## [BRIEF]
The response is to be the full listing, set down exactly.

= = = =

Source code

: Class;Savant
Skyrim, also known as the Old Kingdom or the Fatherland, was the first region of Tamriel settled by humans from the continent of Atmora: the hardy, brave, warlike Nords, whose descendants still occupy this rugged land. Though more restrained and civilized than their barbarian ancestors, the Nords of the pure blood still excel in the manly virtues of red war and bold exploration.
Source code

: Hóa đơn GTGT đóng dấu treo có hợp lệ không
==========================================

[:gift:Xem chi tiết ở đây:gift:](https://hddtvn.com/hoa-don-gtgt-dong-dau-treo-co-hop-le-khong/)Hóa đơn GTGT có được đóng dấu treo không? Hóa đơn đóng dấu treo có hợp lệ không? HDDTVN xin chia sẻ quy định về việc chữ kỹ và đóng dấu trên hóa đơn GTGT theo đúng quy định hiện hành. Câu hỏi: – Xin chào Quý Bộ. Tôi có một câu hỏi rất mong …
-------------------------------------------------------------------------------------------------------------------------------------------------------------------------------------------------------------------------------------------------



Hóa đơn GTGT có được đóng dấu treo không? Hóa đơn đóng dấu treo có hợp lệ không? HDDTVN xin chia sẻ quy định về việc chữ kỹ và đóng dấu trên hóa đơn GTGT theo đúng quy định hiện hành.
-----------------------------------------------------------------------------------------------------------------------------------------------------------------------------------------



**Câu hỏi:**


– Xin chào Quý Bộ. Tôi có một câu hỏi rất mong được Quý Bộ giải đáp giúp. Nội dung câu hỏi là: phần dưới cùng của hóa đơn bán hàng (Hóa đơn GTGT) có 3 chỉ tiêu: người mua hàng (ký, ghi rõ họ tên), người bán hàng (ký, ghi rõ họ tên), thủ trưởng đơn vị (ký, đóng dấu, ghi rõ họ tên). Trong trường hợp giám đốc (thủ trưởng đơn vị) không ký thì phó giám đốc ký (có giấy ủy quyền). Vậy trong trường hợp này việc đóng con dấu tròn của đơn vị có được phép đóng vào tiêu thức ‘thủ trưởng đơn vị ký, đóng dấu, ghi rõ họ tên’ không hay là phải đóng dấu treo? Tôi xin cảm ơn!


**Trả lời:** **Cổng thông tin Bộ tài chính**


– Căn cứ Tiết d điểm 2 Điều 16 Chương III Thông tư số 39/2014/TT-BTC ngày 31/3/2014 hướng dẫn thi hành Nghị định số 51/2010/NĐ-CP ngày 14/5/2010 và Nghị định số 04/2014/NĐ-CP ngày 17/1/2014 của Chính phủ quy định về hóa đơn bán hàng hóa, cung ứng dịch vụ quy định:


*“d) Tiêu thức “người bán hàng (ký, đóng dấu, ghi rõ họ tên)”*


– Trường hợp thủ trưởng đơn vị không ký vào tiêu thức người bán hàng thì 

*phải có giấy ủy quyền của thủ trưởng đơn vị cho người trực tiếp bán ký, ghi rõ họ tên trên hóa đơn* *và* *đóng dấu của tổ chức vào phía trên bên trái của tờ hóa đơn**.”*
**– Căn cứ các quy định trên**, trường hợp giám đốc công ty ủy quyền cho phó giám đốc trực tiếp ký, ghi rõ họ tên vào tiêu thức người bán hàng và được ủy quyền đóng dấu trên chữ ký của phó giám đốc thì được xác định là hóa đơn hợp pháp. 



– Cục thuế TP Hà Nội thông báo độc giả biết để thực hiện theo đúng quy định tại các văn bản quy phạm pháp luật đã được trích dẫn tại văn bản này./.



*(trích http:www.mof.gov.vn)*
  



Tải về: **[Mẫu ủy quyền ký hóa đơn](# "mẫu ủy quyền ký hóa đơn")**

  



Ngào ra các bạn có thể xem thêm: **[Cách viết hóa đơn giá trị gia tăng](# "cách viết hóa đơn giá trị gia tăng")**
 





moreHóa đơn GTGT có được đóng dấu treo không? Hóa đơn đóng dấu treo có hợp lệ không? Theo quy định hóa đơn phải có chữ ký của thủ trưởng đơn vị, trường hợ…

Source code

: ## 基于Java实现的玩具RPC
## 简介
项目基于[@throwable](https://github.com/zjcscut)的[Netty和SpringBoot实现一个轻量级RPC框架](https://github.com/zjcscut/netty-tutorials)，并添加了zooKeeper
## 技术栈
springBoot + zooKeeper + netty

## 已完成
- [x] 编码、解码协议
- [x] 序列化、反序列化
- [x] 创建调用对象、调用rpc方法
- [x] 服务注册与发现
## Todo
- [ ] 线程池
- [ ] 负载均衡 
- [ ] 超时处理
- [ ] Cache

= = = =

## [YOUR SOLUTION]
Source code

: Class;Savant
Skyrim, also known as the Old Kingdom or the Fatherland, was the first region of Tamriel settled by humans from the continent of Atmora: the hardy, brave, warlike Nords, whose descendants still occupy this rugged land. Though more restrained and civilized than their barbarian ancestors, the Nords of the pure blood still excel in the manly virtues of red war and bold exploration.
Source code

: Hóa đơn GTGT đóng dấu treo có hợp lệ không
==========================================

[:gift:Xem chi tiết ở đây:gift:](https://hddtvn.com/hoa-don-gtgt-dong-dau-treo-co-hop-le-khong/)Hóa đơn GTGT có được đóng dấu treo không? Hóa đơn đóng dấu treo có hợp lệ không? HDDTVN xin chia sẻ quy định về việc chữ kỹ và đóng dấu trên hóa đơn GTGT theo đúng quy định hiện hành. Câu hỏi: – Xin chào Quý Bộ. Tôi có một câu hỏi rất mong …
-------------------------------------------------------------------------------------------------------------------------------------------------------------------------------------------------------------------------------------------------



Hóa đơn GTGT có được đóng dấu treo không? Hóa đơn đóng dấu treo có hợp lệ không? HDDTVN xin chia sẻ quy định về việc chữ kỹ và đóng dấu trên hóa đơn GTGT theo đúng quy định hiện hành.
-----------------------------------------------------------------------------------------------------------------------------------------------------------------------------------------



**Câu hỏi:**


– Xin chào Quý Bộ. Tôi có một câu hỏi rất mong được Quý Bộ giải đáp giúp. Nội dung câu hỏi là: phần dưới cùng của hóa đơn bán hàng (Hóa đơn GTGT) có 3 chỉ tiêu: người mua hàng (ký, ghi rõ họ tên), người bán hàng (ký, ghi rõ họ tên), thủ trưởng đơn vị (ký, đóng dấu, ghi rõ họ tên). Trong trường hợp giám đốc (thủ trưởng đơn vị) không ký thì phó giám đốc ký (có giấy ủy quyền). Vậy trong trường hợp này việc đóng con dấu tròn của đơn vị có được phép đóng vào tiêu thức ‘thủ trưởng đơn vị ký, đóng dấu, ghi rõ họ tên’ không hay là phải đóng dấu treo? Tôi xin cảm ơn!


**Trả lời:** **Cổng thông tin Bộ tài chính**


– Căn cứ Tiết d điểm 2 Điều 16 Chương III Thông tư số 39/2014/TT-BTC ngày 31/3/2014 hướng dẫn thi hành Nghị định số 51/2010/NĐ-CP ngày 14/5/2010 và Nghị định số 04/2014/NĐ-CP ngày 17/1/2014 của Chính phủ quy định về hóa đơn bán hàng hóa, cung ứng dịch vụ quy định:


*“d) Tiêu thức “người bán hàng (ký, đóng dấu, ghi rõ họ tên)”*


– Trường hợp thủ trưởng đơn vị không ký vào tiêu thức người bán hàng thì 

*phải có giấy ủy quyền của thủ trưởng đơn vị cho người trực tiếp bán ký, ghi rõ họ tên trên hóa đơn* *và* *đóng dấu của tổ chức vào phía trên bên trái của tờ hóa đơn**.”*
**– Căn cứ các quy định trên**, trường hợp giám đốc công ty ủy quyền cho phó giám đốc trực tiếp ký, ghi rõ họ tên vào tiêu thức người bán hàng và được ủy quyền đóng dấu trên chữ ký của phó giám đốc thì được xác định là hóa đơn hợp pháp. 



– Cục thuế TP Hà Nội thông báo độc giả biết để thực hiện theo đúng quy định tại các văn bản quy phạm pháp luật đã được trích dẫn tại văn bản này./.



*(trích http:www.mof.gov.vn)*
  



Tải về: **[Mẫu ủy quyền ký hóa đơn](# "mẫu ủy quyền ký hóa đơn")**

  



Ngào ra các bạn có thể xem thêm: **[Cách viết hóa đơn giá trị gia tăng](# "cách viết hóa đơn giá trị gia tăng")**
 





moreHóa đơn GTGT có được đóng dấu treo không? Hóa đơn đóng dấu treo có hợp lệ không? Theo quy định hóa đơn phải có chữ ký của thủ trưởng đơn vị, trường hợ…

Source code

: ## 基于Java实现的玩具RPC
## 简介
项目基于[@throwable](https://github.com/zjcscut)的[Netty和SpringBoot实现一个轻量级RPC框架](https://github.com/zjcscut/netty-tutorials)，并添加了zooKeeper
## 技术栈
springBoot + zooKeeper + netty

## 已完成
- [x] 编码、解码协议
- [x] 序列化、反序列化
- [x] 创建调用对象、调用rpc方法
- [x] 服务注册与发现
## Todo
- [ ] 线程池
- [ ] 负载均衡 
- [ ] 超时处理
- [ ] Cache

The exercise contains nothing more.